Menurut para pemohon, ketentuan ini menciptakan eksklusivitas bagi partai politik dalam menentukan nasib anggota DPR, tanpa membuka ruang partisipasi konstituen yang telah memilihnya.

Dalam praktiknya, partai politik dinilai kerap memberhentikan anggota DPR tanpa alasan yang transparan dan tidak mengindahkan prinsip kedaulatan rakyat.

Sebaliknya, ketika rakyat sudah tidak lagi memberi legitimasi kepada seorang anggota DPR, partai politik justru mempertahankannya.

Para pemohon menilai, tidak adanya mekanisme pemberhentian anggota DPR oleh konstituen menjadikan rakyat hanya sebagai formalitas dalam pemilu, tanpa memiliki kontrol lanjutan terhadap wakil yang dipilihnya.

Menuntut Partisipasi Konstituen dalam Pemberhentian Anggota DPR

Mahasiswa tersebut menyampaikan bahwa tidak adanya jaminan terhadap keterlibatan rakyat pasca pemilu membuat mereka merasa kehilangan hak konstitusional secara spesifik dan nyata, atau setidaknya berpotensi terjadi.

Mereka menyebut bahwa keberlakuan pasal ini bertentangan dengan prinsip konstitusi, yakni prinsip kedaulatan rakyat, partisipasi aktif dalam pemerintahan, perlakuan yang sama dalam pemerintahan, serta kesetaraan di hadapan hukum.

Dalam petitumnya, para pemohon meminta agar Mahkamah Konstitusi menafsirkan Pasal 239 ayat (2) huruf d menjadi: "diusulkan oleh partai politiknya dan/atau konstituen di daerah pemilihannya sesuai dengan ketentuan peraturan perundang-undangan".

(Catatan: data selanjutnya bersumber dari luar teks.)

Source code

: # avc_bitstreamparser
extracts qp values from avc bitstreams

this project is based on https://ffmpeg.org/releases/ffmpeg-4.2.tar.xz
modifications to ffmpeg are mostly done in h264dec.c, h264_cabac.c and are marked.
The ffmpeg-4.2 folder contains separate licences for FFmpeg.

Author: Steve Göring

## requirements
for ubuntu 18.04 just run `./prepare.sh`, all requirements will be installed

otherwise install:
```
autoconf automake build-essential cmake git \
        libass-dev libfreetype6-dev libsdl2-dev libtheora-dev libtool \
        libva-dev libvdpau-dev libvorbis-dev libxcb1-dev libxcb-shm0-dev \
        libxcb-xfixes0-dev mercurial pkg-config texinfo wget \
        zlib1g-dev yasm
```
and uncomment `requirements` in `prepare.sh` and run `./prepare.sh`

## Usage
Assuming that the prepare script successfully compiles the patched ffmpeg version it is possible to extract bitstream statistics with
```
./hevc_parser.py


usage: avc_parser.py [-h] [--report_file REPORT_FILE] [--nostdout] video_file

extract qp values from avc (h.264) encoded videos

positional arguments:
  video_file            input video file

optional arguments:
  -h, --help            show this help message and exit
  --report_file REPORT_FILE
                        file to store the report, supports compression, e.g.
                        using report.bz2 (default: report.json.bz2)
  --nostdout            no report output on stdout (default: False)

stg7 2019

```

Permohonan ini telah teregister di Mahkamah Konstitusi dengan nomor perkara 199/PUU-XXIII/2025.

Sidang pemeriksaan pendahuluan pertama digelar pada Selasa (4/11), sementara sidang kedua dengan agenda perbaikan permohonan dilaksanakan pada Senin (17/11).

"Permohonan a quo yang dimohonkan oleh para pemohon tidaklah berangkat dari kebencian terhadap DPR dan partai politik, melainkan sebagai bentuk kepedulian untuk berbenah," ungkap Ikhsan.